| First Author | Labernadie A | Year | 2017 |
| Journal | Nat Cell Biol | Volume | 19 |
| Issue | 3 | Pages | 224-237 |
| PubMed ID | 28218910 | Mgi Jnum | J:250381 |
| Mgi Id | MGI:5920813 | Doi | 10.1038/ncb3478 |
| Citation | Labernadie A, et al. (2017) A mechanically active heterotypic E-cadherin/N-cadherin adhesion enables fibroblasts to drive cancer cell invasion. Nat Cell Biol 19(3):224-237 |
| abstractText | Cancer-associated fibroblasts (CAFs) promote tumour invasion and metastasis. We show that CAFs exert a physical force on cancer cells that enables their collective invasion. Force transmission is mediated by a heterophilic adhesion involving N-cadherin at the CAF membrane and E-cadherin at the cancer cell membrane. This adhesion is mechanically active; when subjected to force it triggers beta-catenin recruitment and adhesion reinforcement dependent on alpha-catenin/vinculin interaction. Impairment of E-cadherin/N-cadherin adhesion abrogates the ability of CAFs to guide collective cell migration and blocks cancer cell invasion. N-cadherin also mediates repolarization of the CAFs away from the cancer cells.

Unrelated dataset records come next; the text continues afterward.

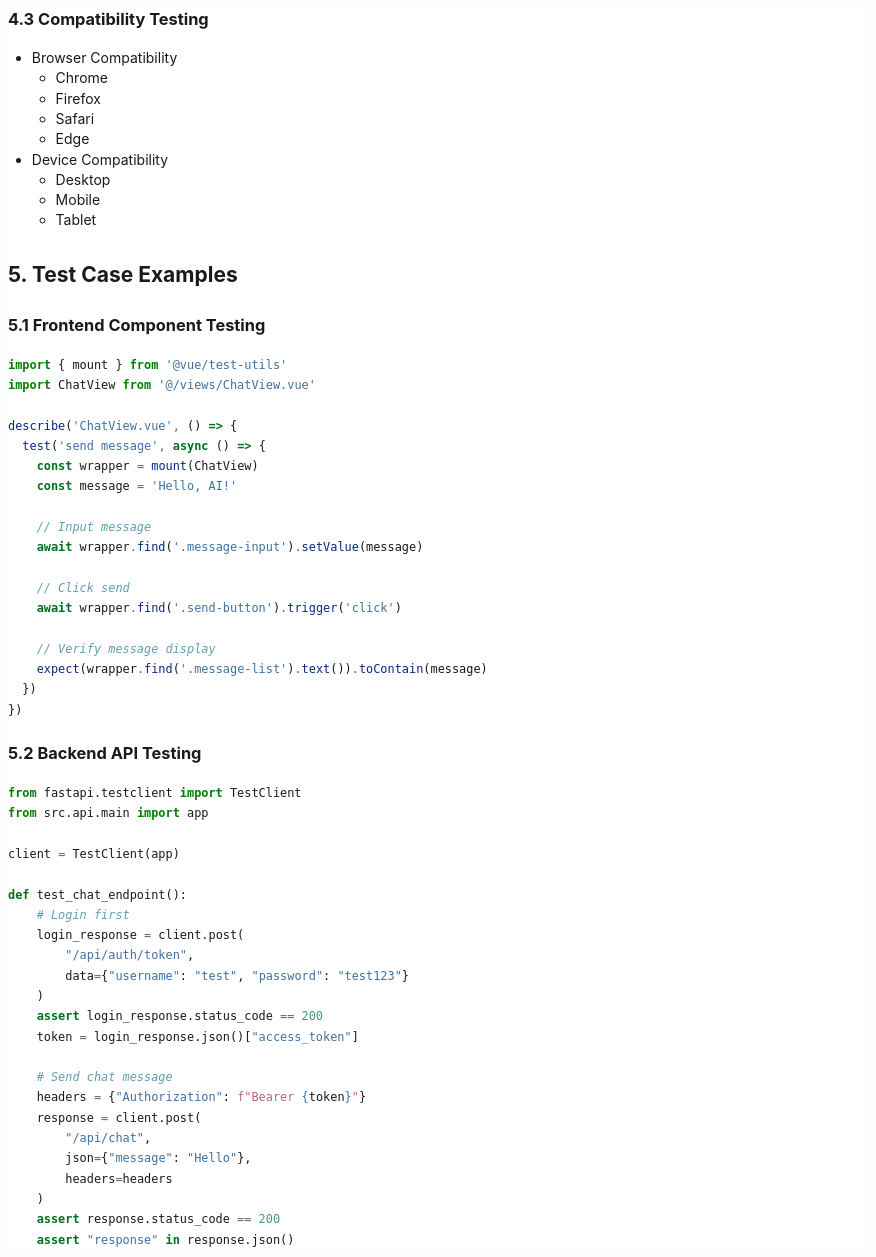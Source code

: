 ### 4.3 Compatibility Testing
- Browser Compatibility
  - Chrome
  - Firefox
  - Safari
  - Edge
- Device Compatibility
  - Desktop
  - Mobile
  - Tablet

## 5. Test Case Examples

### 5.1 Frontend Component Testing
```typescript
import { mount } from '@vue/test-utils'
import ChatView from '@/views/ChatView.vue'

describe('ChatView.vue', () => {
  test('send message', async () => {
    const wrapper = mount(ChatView)
    const message = 'Hello, AI!'
    
    // Input message
    await wrapper.find('.message-input').setValue(message)
    
    // Click send
    await wrapper.find('.send-button').trigger('click')
    
    // Verify message display
    expect(wrapper.find('.message-list').text()).toContain(message)
  })
})
```

### 5.2 Backend API Testing
```python
from fastapi.testclient import TestClient
from src.api.main import app

client = TestClient(app)

def test_chat_endpoint():
    # Login first
    login_response = client.post(
        "/api/auth/token",
        data={"username": "test", "password": "test123"}
    )
    assert login_response.status_code == 200
    token = login_response.json()["access_token"]
    
    # Send chat message
    headers = {"Authorization": f"Bearer {token}"}
    response = client.post(
        "/api/chat",
        json={"message": "Hello"},
        headers=headers
    )
    assert response.status_code == 200
    assert "response" in response.json()
```
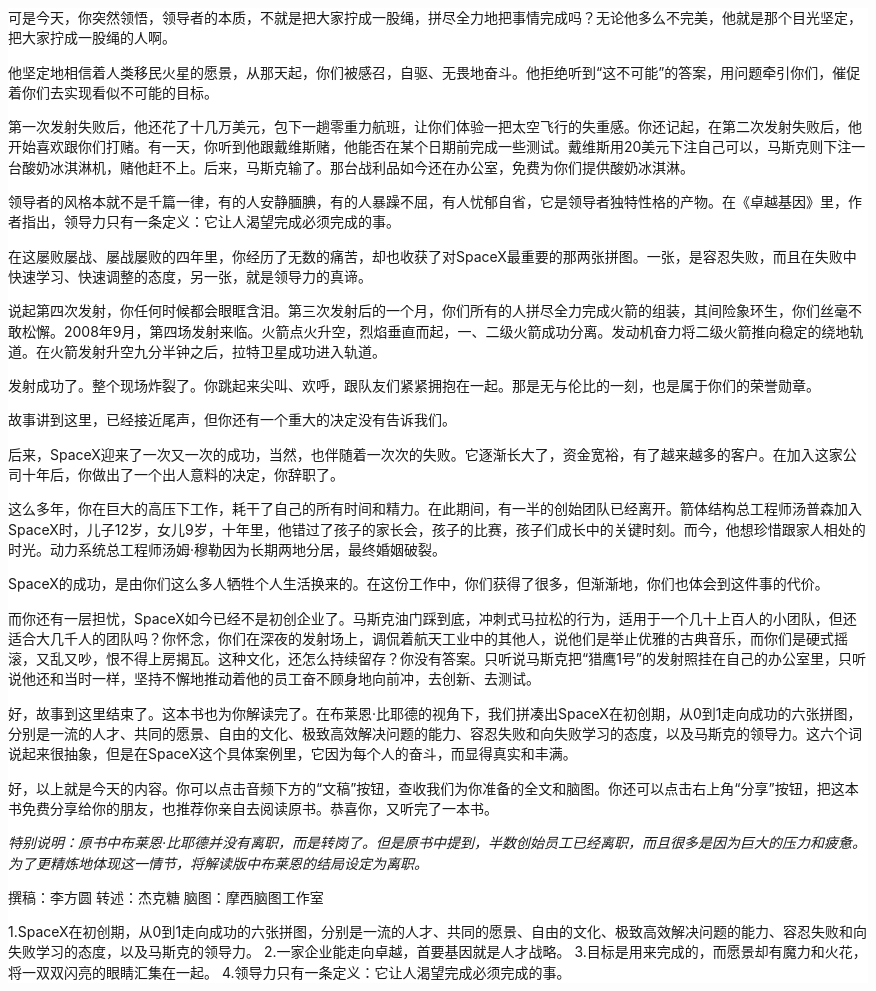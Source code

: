 可是今天，你突然领悟，领导者的本质，不就是把大家拧成一股绳，拼尽全力地把事情完成吗？无论他多么不完美，他就是那个目光坚定，把大家拧成一股绳的人啊。

他坚定地相信着人类移民火星的愿景，从那天起，你们被感召，自驱、无畏地奋斗。他拒绝听到“这不可能”的答案，用问题牵引你们，催促着你们去实现看似不可能的目标。

第一次发射失败后，他还花了十几万美元，包下一趟零重力航班，让你们体验一把太空飞行的失重感。你还记起，在第二次发射失败后，他开始喜欢跟你们打赌。有一天，你听到他跟戴维斯赌，他能否在某个日期前完成一些测试。戴维斯用20美元下注自己可以，马斯克则下注一台酸奶冰淇淋机，赌他赶不上。后来，马斯克输了。那台战利品如今还在办公室，免费为你们提供酸奶冰淇淋。

领导者的风格本就不是千篇一律，有的人安静腼腆，有的人暴躁不屈，有人忧郁自省，它是领导者独特性格的产物。在《卓越基因》里，作者指出，领导力只有一条定义：它让人渴望完成必须完成的事。

在这屡败屡战、屡战屡败的四年里，你经历了无数的痛苦，却也收获了对SpaceX最重要的那两张拼图。一张，是容忍失败，而且在失败中快速学习、快速调整的态度，另一张，就是领导力的真谛。

说起第四次发射，你任何时候都会眼眶含泪。第三次发射后的一个月，你们所有的人拼尽全力完成火箭的组装，其间险象环生，你们丝毫不敢松懈。2008年9月，第四场发射来临。火箭点火升空，烈焰垂直而起，一、二级火箭成功分离。发动机奋力将二级火箭推向稳定的绕地轨道。在火箭发射升空九分半钟之后，拉特卫星成功进入轨道。

发射成功了。整个现场炸裂了。你跳起来尖叫、欢呼，跟队友们紧紧拥抱在一起。那是无与伦比的一刻，也是属于你们的荣誉勋章。

故事讲到这里，已经接近尾声，但你还有一个重大的决定没有告诉我们。

后来，SpaceX迎来了一次又一次的成功，当然，也伴随着一次次的失败。它逐渐长大了，资金宽裕，有了越来越多的客户。在加入这家公司十年后，你做出了一个出人意料的决定，你辞职了。

这么多年，你在巨大的高压下工作，耗干了自己的所有时间和精力。在此期间，有一半的创始团队已经离开。箭体结构总工程师汤普森加入SpaceX时，儿子12岁，女儿9岁，十年里，他错过了孩子的家长会，孩子的比赛，孩子们成长中的关键时刻。而今，他想珍惜跟家人相处的时光。动力系统总工程师汤姆·穆勒因为长期两地分居，最终婚姻破裂。

SpaceX的成功，是由你们这么多人牺牲个人生活换来的。在这份工作中，你们获得了很多，但渐渐地，你们也体会到这件事的代价。

而你还有一层担忧，SpaceX如今已经不是初创企业了。马斯克油门踩到底，冲刺式马拉松的行为，适用于一个几十上百人的小团队，但还适合大几千人的团队吗？你怀念，你们在深夜的发射场上，调侃着航天工业中的其他人，说他们是举止优雅的古典音乐，而你们是硬式摇滚，又乱又吵，恨不得上房揭瓦。这种文化，还怎么持续留存？你没有答案。只听说马斯克把“猎鹰1号”的发射照挂在自己的办公室里，只听说他还和当时一样，坚持不懈地推动着他的员工奋不顾身地向前冲，去创新、去测试。

好，故事到这里结束了。这本书也为你解读完了。在布莱恩·比耶德的视角下，我们拼凑出SpaceX在初创期，从0到1走向成功的六张拼图，分别是一流的人才、共同的愿景、自由的文化、极致高效解决问题的能力、容忍失败和向失败学习的态度，以及马斯克的领导力。这六个词说起来很抽象，但是在SpaceX这个具体案例里，它因为每个人的奋斗，而显得真实和丰满。

好，以上就是今天的内容。你可以点击音频下方的“文稿”按钮，查收我们为你准备的全文和脑图。你还可以点击右上角“分享”按钮，把这本书免费分享给你的朋友，也推荐你亲自去阅读原书。恭喜你，又听完了一本书。

_特别说明：原书中布莱恩·比耶德并没有离职，而是转岗了。但是原书中提到，半数创始员工已经离职，而且很多是因为巨大的压力和疲惫。为了更精炼地体现这一情节，将解读版中布莱恩的结局设定为离职。_

撰稿：李方圆
转述：杰克糖
脑图：摩西脑图工作室

1.SpaceX在初创期，从0到1走向成功的六张拼图，分别是一流的人才、共同的愿景、自由的文化、极致高效解决问题的能力、容忍失败和向失败学习的态度，以及马斯克的领导力。
2.一家企业能走向卓越，首要基因就是人才战略。
3.目标是用来完成的，而愿景却有魔力和火花，将一双双闪亮的眼睛汇集在一起。
4.领导力只有一条定义：它让人渴望完成必须完成的事。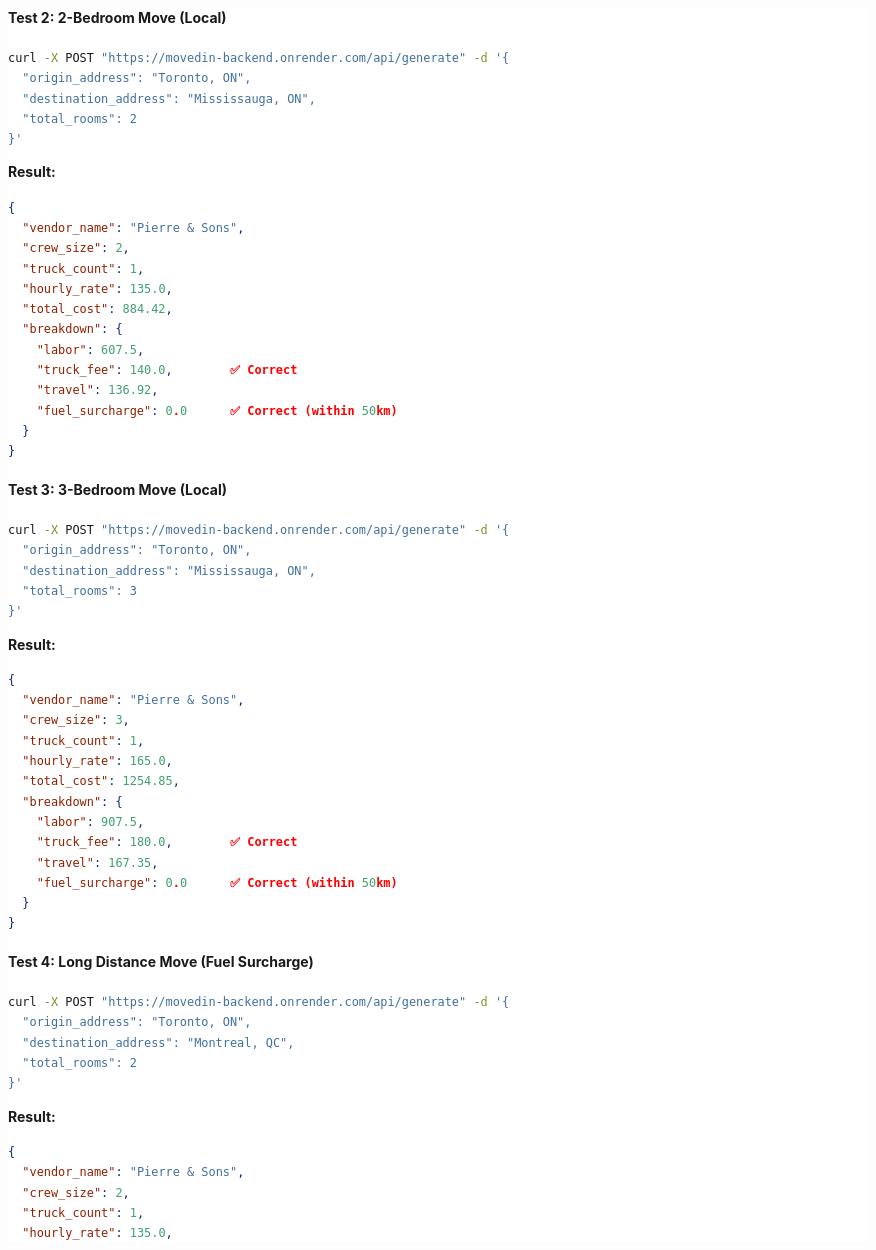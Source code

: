 #### **Test 2: 2-Bedroom Move (Local)**
```bash
curl -X POST "https://movedin-backend.onrender.com/api/generate" -d '{
  "origin_address": "Toronto, ON",
  "destination_address": "Mississauga, ON",
  "total_rooms": 2
}'
```
**Result:**
```json
{
  "vendor_name": "Pierre & Sons",
  "crew_size": 2,
  "truck_count": 1,
  "hourly_rate": 135.0,
  "total_cost": 884.42,
  "breakdown": {
    "labor": 607.5,
    "truck_fee": 140.0,        ✅ Correct
    "travel": 136.92,
    "fuel_surcharge": 0.0      ✅ Correct (within 50km)
  }
}
```

#### **Test 3: 3-Bedroom Move (Local)**
```bash
curl -X POST "https://movedin-backend.onrender.com/api/generate" -d '{
  "origin_address": "Toronto, ON",
  "destination_address": "Mississauga, ON",
  "total_rooms": 3
}'
```
**Result:**
```json
{
  "vendor_name": "Pierre & Sons",
  "crew_size": 3,
  "truck_count": 1,
  "hourly_rate": 165.0,
  "total_cost": 1254.85,
  "breakdown": {
    "labor": 907.5,
    "truck_fee": 180.0,        ✅ Correct
    "travel": 167.35,
    "fuel_surcharge": 0.0      ✅ Correct (within 50km)
  }
}
```

#### **Test 4: Long Distance Move (Fuel Surcharge)**
```bash
curl -X POST "https://movedin-backend.onrender.com/api/generate" -d '{
  "origin_address": "Toronto, ON",
  "destination_address": "Montreal, QC",
  "total_rooms": 2
}'
```
**Result:**
```json
{
  "vendor_name": "Pierre & Sons",
  "crew_size": 2,
  "truck_count": 1,
  "hourly_rate": 135.0,
```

In parallel, nectins and afadin are recruited to the cancer cell/CAF interface and CAF repolarization is afadin dependent. Heterotypic junctions between CAFs and cancer cells are observed in patient-derived material. Together, our findings show that a mechanically active heterophilic adhesion between CAFs and cancer cells enables cooperative tumour invasion. |